Additionally, manufacturers often run promotions or offer incentives directly to consumers. These can include cashback rebates, loyalty bonuses, or special low-interest financing deals that effectively reduce the vehicle’s cost or the cost of borrowing. Be sure to factor in any such offers when evaluating a deal, as they can make a big difference and help you achieve a fair price overall.

So even if you know a car’s invoice price, the dealer may be willing to sell you a vehicle for less than that amount – which is why you should always negotiate.

Also, the profit margin is typically larger on more expensive vehicles, so you may not be able to score as significant a discount on a compact economy car as you would on a large SUV or a luxury SUV model.
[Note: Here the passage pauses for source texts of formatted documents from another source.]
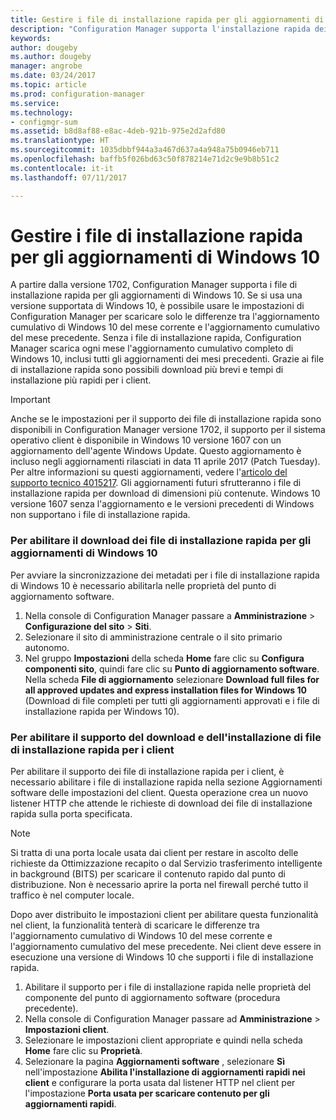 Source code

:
 ```yaml
---
title: Gestire i file di installazione rapida per gli aggiornamenti di Windows 10 | Microsoft Docs
description: "Configuration Manager supporta l'installazione rapida dei file per Windows 10, garantendo download più contenuti e tempi di installazione più rapidi per i client."
keywords: 
author: dougeby
ms.author: dougeby
manager: angrobe
ms.date: 03/24/2017
ms.topic: article
ms.prod: configuration-manager
ms.service: 
ms.technology:
- configmgr-sum
ms.assetid: b8d8af88-e8ac-4deb-921b-975e2d2afd80
ms.translationtype: HT
ms.sourcegitcommit: 1035dbbf944a3a467d637a4a948a75b0946eb711
ms.openlocfilehash: baffb5f026bd63c50f878214e71d2c9e9b8b51c2
ms.contentlocale: it-it
ms.lasthandoff: 07/11/2017

---
```


# Gestire i file di installazione rapida per gli aggiornamenti di Windows 10
<a id="manage-express-installation-files-for-windows-10-updates" class="xliff"></a>
A partire dalla versione 1702, Configuration Manager supporta i file di installazione rapida per gli aggiornamenti di Windows 10. Se si usa una versione supportata di Windows 10, è possibile usare le impostazioni di Configuration Manager per scaricare solo le differenze tra l'aggiornamento cumulativo di Windows 10 del mese corrente e l'aggiornamento cumulativo del mese precedente. Senza i file di installazione rapida, Configuration Manager scarica ogni mese l'aggiornamento cumulativo completo di Windows 10, inclusi tutti gli aggiornamenti dei mesi precedenti. Grazie ai file di installazione rapida sono possibili download più brevi e tempi di installazione più rapidi per i client.

> [!IMPORTANT]
> Anche se le impostazioni per il supporto dei file di installazione rapida sono disponibili in Configuration Manager versione 1702, il supporto per il sistema operativo client è disponibile in Windows 10 versione 1607 con un aggiornamento dell'agente Windows Update. Questo aggiornamento è incluso negli aggiornamenti rilasciati in data 11 aprile 2017 (Patch Tuesday). Per altre informazioni su questi aggiornamenti, vedere l'[articolo del supporto tecnico 4015217](http://support.microsoft.com/kb/4015217). Gli aggiornamenti futuri sfrutteranno i file di installazione rapida per download di dimensioni più contenute. Windows 10 versione 1607 senza l'aggiornamento e le versioni precedenti di Windows non supportano i file di installazione rapida.


### Per abilitare il download dei file di installazione rapida per gli aggiornamenti di Windows 10
<a id="to-enable-the-download-of-express-installation-files-for-windows-10-updates" class="xliff"></a>
Per avviare la sincronizzazione dei metadati per i file di installazione rapida di Windows 10 è necessario abilitarla nelle proprietà del punto di aggiornamento software.
1.  Nella console di Configuration Manager passare a **Amministrazione** > **Configurazione del sito** > **Siti**.
2.  Selezionare il sito di amministrazione centrale o il sito primario autonomo.
3.  Nel gruppo **Impostazioni** della scheda **Home** fare clic su **Configura componenti sito**, quindi fare clic su **Punto di aggiornamento software**. Nella scheda **File di aggiornamento** selezionare **Download full files for all approved updates and express installation files for Windows 10** (Download di file completi per tutti gli aggiornamenti approvati e i file di installazione rapida per Windows 10).

### Per abilitare il supporto del download e dell'installazione di file di installazione rapida per i client
<a id="to-enable-support-for-clients-to-download-and-install-express-installation-files" class="xliff"></a>
Per abilitare il supporto dei file di installazione rapida per i client, è necessario abilitare i file di installazione rapida nella sezione Aggiornamenti software delle impostazioni del client. Questa operazione crea un nuovo listener HTTP che attende le richieste di download dei file di installazione rapida sulla porta specificata.

> [!NOTE]    
> Si tratta di una porta locale usata dai client per restare in ascolto delle richieste da Ottimizzazione recapito o dal Servizio trasferimento intelligente in background (BITS) per scaricare il contenuto rapido dal punto di distribuzione. Non è necessario aprire la porta nel firewall perché tutto il traffico è nel computer locale.

Dopo aver distribuito le impostazioni client per abilitare questa funzionalità nel client, la funzionalità tenterà di scaricare le differenze tra l'aggiornamento cumulativo di Windows 10 del mese corrente e l'aggiornamento cumulativo del mese precedente. Nei client deve essere in esecuzione una versione di Windows 10 che supporti i file di installazione rapida.
1.  Abilitare il supporto per i file di installazione rapida nelle proprietà del componente del punto di aggiornamento software (procedura precedente).
2.  Nella console di Configuration Manager passare ad **Amministrazione** > **Impostazioni client**.
3.  Selezionare le impostazioni client appropriate e quindi nella scheda **Home** fare clic su **Proprietà**.
4.  Selezionare la pagina **Aggiornamenti software** , selezionare **Sì** nell'impostazione **Abilita l'installazione di aggiornamenti rapidi nei client** e configurare la porta usata dal listener HTTP nel client per l'impostazione **Porta usata per scaricare contenuto per gli aggiornamenti rapidi**.

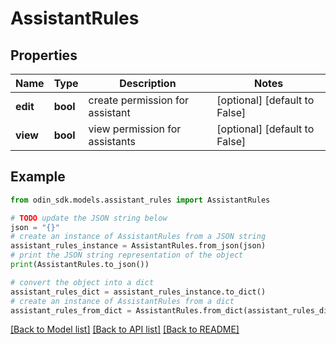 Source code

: # AssistantRules


## Properties

Name | Type | Description | Notes
------------ | ------------- | ------------- | -------------
**edit** | **bool** | create permission for assistant | [optional] [default to False]
**view** | **bool** | view permission for assistants | [optional] [default to False]

## Example

```python
from odin_sdk.models.assistant_rules import AssistantRules

# TODO update the JSON string below
json = "{}"
# create an instance of AssistantRules from a JSON string
assistant_rules_instance = AssistantRules.from_json(json)
# print the JSON string representation of the object
print(AssistantRules.to_json())

# convert the object into a dict
assistant_rules_dict = assistant_rules_instance.to_dict()
# create an instance of AssistantRules from a dict
assistant_rules_from_dict = AssistantRules.from_dict(assistant_rules_dict)
```
[[Back to Model list]](../README.md#documentation-for-models) [[Back to API list]](../README.md#documentation-for-api-endpoints) [[Back to README]](../README.md)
In general, securing a price even a few percent below MSRP is a win for you as a buyer. For example, on a $30,000 vehicle, a 5% discount off MSRP would save you about $1,500. The exact discount you can achieve will vary by model and market conditions. On a slow-selling model (or one with generous incentives from the dealer/manufacturer), you might negotiate thousands of dollars under MSRP. But on high-demand vehicles (or during times of limited supply), you might only get a small price break – or no discount at all – relative to MSRP. The key is to do your research and negotiate to get the best price possible for the vehicle you want.

Can a dealer sell a car for more than the MSRP?

Yes, they can. Typically, this happens with particularly desirable, high-demand vehicles produced in limited numbers, or with a new model that the manufacturer has promoted for months or even years prior to its market launch to build up demand.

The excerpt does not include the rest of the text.